:: Directions for this task ::
Every line from the top of the records through the one bearing "вызова функции **execute**." is to be reproduced exactly, and pictures are to be left out.

:: The data ::
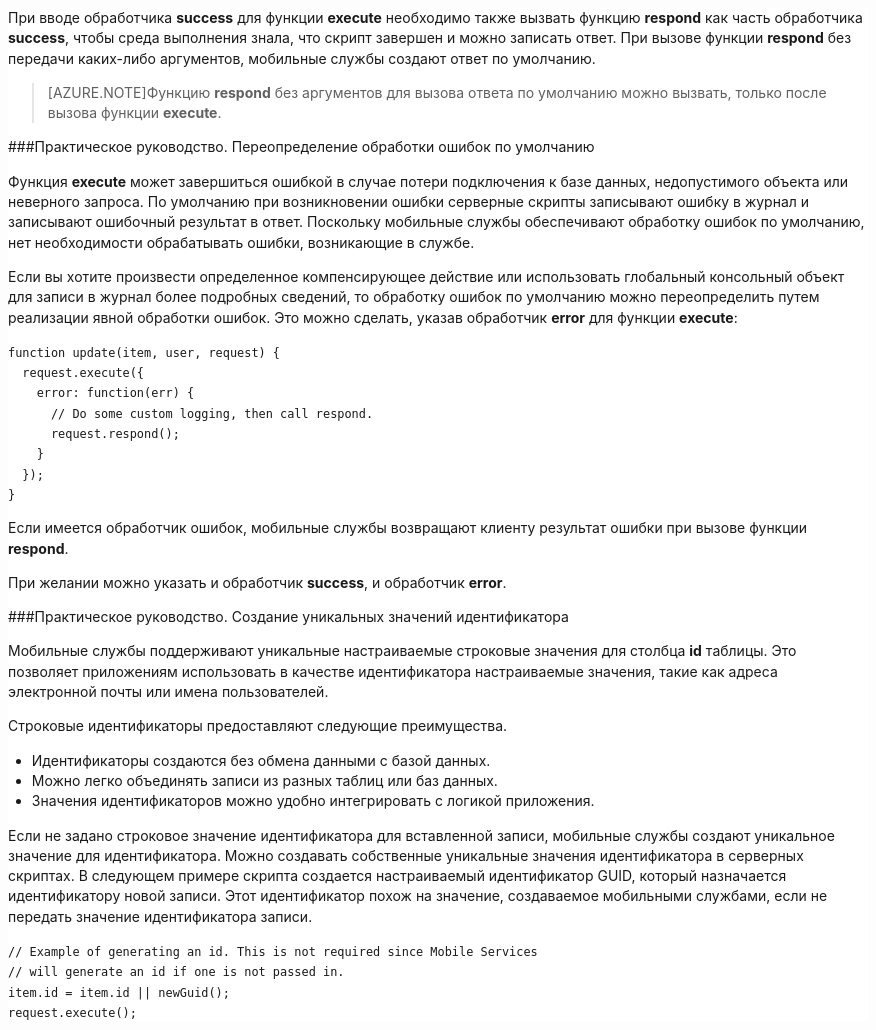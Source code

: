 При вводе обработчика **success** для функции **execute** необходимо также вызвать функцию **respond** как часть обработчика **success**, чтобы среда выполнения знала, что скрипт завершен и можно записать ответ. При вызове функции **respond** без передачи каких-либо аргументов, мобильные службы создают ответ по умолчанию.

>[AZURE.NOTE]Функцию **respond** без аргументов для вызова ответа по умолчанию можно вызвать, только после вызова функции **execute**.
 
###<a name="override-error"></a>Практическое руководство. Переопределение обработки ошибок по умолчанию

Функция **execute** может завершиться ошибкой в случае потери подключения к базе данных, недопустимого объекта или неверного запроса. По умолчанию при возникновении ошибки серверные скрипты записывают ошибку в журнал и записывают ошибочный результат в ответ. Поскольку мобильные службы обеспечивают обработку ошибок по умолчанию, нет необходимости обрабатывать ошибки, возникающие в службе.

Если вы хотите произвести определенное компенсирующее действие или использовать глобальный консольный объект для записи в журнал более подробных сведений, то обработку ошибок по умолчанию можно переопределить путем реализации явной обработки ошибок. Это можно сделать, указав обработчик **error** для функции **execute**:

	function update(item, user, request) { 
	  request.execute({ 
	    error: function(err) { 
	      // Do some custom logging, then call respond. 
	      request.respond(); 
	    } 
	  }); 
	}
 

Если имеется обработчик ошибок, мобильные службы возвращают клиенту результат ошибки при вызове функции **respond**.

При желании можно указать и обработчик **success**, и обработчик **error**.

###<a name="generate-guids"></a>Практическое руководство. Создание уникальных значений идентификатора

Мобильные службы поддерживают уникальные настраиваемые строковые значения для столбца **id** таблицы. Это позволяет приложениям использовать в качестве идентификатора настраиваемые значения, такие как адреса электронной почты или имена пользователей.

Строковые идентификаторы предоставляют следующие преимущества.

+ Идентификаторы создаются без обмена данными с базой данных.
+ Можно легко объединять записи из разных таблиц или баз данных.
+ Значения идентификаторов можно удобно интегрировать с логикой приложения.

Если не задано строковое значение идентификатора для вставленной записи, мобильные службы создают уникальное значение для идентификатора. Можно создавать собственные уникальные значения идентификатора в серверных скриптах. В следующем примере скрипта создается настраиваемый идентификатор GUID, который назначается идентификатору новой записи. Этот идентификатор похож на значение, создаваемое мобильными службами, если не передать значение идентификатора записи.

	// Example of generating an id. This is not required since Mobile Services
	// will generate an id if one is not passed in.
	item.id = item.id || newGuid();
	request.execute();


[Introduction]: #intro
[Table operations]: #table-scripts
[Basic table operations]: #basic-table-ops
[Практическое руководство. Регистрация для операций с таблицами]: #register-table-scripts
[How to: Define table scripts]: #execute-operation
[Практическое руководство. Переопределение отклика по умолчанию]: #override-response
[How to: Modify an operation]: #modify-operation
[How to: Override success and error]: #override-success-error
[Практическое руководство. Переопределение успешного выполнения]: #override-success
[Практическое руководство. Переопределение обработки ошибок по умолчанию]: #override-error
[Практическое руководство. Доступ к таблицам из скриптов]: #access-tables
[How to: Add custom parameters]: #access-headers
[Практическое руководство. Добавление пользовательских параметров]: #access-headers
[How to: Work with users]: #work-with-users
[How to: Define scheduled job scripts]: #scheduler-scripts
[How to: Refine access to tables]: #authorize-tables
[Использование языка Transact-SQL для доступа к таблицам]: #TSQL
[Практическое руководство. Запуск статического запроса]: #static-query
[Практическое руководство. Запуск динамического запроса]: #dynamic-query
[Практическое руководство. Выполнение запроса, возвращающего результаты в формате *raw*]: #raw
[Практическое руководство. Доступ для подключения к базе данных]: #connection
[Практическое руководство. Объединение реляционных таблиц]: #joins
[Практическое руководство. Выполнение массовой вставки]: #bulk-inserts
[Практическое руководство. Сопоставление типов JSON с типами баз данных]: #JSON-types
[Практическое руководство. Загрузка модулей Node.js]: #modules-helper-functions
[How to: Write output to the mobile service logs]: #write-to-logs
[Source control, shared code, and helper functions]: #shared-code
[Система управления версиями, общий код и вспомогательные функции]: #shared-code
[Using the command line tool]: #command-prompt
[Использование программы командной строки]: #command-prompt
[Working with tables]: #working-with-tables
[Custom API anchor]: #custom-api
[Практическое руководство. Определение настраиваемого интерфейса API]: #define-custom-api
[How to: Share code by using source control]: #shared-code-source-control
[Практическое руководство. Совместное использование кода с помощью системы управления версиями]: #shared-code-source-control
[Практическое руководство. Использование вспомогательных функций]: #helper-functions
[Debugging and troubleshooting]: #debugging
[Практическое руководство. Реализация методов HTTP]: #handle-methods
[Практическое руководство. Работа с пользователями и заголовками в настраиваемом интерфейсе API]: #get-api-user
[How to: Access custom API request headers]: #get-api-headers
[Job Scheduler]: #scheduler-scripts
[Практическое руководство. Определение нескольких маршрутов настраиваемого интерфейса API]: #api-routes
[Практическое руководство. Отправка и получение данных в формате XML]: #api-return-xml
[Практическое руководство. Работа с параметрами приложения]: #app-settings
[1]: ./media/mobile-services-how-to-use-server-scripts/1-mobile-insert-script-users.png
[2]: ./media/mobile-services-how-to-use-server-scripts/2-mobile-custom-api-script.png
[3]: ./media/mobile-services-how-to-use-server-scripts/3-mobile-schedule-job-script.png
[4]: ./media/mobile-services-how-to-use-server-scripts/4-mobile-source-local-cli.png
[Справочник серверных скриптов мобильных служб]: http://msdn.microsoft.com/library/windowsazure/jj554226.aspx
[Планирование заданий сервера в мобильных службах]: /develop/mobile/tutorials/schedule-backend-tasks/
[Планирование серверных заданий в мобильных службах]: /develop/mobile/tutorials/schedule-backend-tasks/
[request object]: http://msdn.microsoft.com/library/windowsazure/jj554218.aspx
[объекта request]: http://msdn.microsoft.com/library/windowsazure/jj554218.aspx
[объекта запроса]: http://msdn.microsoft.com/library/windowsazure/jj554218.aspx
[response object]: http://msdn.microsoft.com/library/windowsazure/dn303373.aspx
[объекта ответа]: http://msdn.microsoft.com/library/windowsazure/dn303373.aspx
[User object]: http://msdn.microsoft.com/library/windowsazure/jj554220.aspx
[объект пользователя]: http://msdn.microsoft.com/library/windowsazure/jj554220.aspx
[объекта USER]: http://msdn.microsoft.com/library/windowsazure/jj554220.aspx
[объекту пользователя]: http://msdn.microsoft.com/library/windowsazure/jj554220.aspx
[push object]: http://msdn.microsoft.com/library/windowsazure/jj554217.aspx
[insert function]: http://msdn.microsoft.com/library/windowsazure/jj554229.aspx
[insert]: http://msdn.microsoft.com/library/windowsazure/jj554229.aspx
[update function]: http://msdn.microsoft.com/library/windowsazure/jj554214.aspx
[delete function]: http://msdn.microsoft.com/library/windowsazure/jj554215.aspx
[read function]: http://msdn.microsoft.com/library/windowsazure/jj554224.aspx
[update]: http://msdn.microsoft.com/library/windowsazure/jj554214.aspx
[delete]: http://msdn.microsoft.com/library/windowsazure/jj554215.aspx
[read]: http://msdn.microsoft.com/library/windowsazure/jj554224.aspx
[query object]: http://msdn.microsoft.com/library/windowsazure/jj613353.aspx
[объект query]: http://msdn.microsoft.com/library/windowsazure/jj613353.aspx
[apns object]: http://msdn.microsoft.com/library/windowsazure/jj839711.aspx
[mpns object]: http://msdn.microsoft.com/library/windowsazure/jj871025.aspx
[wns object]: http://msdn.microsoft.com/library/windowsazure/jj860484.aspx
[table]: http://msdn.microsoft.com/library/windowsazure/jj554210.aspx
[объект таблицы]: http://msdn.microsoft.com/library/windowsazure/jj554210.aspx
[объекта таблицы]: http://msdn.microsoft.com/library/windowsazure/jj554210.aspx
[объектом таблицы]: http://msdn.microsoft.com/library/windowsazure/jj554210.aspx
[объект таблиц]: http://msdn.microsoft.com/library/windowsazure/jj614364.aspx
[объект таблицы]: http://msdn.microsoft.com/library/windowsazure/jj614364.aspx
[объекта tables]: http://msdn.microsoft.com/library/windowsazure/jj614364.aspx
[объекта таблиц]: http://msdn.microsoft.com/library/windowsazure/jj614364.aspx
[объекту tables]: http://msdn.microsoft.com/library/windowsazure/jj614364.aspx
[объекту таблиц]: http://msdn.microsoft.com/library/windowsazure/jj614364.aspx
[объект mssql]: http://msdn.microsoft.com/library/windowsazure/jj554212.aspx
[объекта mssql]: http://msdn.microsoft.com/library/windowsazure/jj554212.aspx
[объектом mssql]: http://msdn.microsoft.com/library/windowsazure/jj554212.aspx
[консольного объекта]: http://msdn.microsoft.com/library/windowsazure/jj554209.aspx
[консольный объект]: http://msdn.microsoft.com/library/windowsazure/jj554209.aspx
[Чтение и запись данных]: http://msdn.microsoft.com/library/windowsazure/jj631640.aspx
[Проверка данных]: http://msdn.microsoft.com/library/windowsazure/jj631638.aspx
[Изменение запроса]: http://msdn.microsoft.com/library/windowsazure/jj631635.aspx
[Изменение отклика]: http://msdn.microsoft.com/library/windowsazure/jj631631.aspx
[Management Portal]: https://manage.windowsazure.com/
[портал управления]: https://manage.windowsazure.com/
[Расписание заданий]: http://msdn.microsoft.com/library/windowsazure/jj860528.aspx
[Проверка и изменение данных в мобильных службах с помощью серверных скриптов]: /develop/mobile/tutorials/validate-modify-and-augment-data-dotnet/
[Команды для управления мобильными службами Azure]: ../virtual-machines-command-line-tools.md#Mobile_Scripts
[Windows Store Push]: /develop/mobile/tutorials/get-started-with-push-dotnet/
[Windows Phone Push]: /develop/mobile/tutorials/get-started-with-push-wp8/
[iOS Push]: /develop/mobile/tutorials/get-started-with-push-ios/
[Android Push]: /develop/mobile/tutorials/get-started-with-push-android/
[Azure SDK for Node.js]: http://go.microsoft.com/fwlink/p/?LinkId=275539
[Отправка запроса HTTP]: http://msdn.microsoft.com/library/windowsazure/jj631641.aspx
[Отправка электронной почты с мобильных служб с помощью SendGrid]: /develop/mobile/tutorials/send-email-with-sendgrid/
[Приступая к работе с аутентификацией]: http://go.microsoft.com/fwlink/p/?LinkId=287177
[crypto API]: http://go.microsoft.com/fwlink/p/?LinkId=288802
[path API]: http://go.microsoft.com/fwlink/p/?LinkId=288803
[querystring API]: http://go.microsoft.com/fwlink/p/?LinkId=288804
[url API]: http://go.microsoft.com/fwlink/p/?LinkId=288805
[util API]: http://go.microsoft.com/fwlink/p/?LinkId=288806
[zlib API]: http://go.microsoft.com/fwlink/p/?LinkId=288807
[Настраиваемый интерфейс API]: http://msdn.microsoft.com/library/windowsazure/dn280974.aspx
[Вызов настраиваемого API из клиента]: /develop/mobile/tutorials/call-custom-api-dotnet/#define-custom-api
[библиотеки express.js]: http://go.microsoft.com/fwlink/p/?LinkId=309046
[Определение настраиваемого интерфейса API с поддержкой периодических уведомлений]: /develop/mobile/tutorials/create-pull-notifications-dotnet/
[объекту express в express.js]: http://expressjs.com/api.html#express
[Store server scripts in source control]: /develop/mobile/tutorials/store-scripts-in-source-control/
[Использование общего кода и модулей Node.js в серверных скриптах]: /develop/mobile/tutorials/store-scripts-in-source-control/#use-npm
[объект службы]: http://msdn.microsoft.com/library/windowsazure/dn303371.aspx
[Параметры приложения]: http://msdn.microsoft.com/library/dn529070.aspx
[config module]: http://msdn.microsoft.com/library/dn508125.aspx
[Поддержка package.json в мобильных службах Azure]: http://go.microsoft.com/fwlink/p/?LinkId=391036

:: Reply to the task ::
Source code

: При вводе обработчика **success** для функции **execute** необходимо также вызвать функцию **respond** как часть обработчика **success**, чтобы среда выполнения знала, что скрипт завершен и можно записать ответ. При вызове функции **respond** без передачи каких-либо аргументов, мобильные службы создают ответ по умолчанию.

>[AZURE.NOTE]Функцию **respond** без аргументов для вызова ответа по умолчанию можно вызвать, только после вызова функции **execute**.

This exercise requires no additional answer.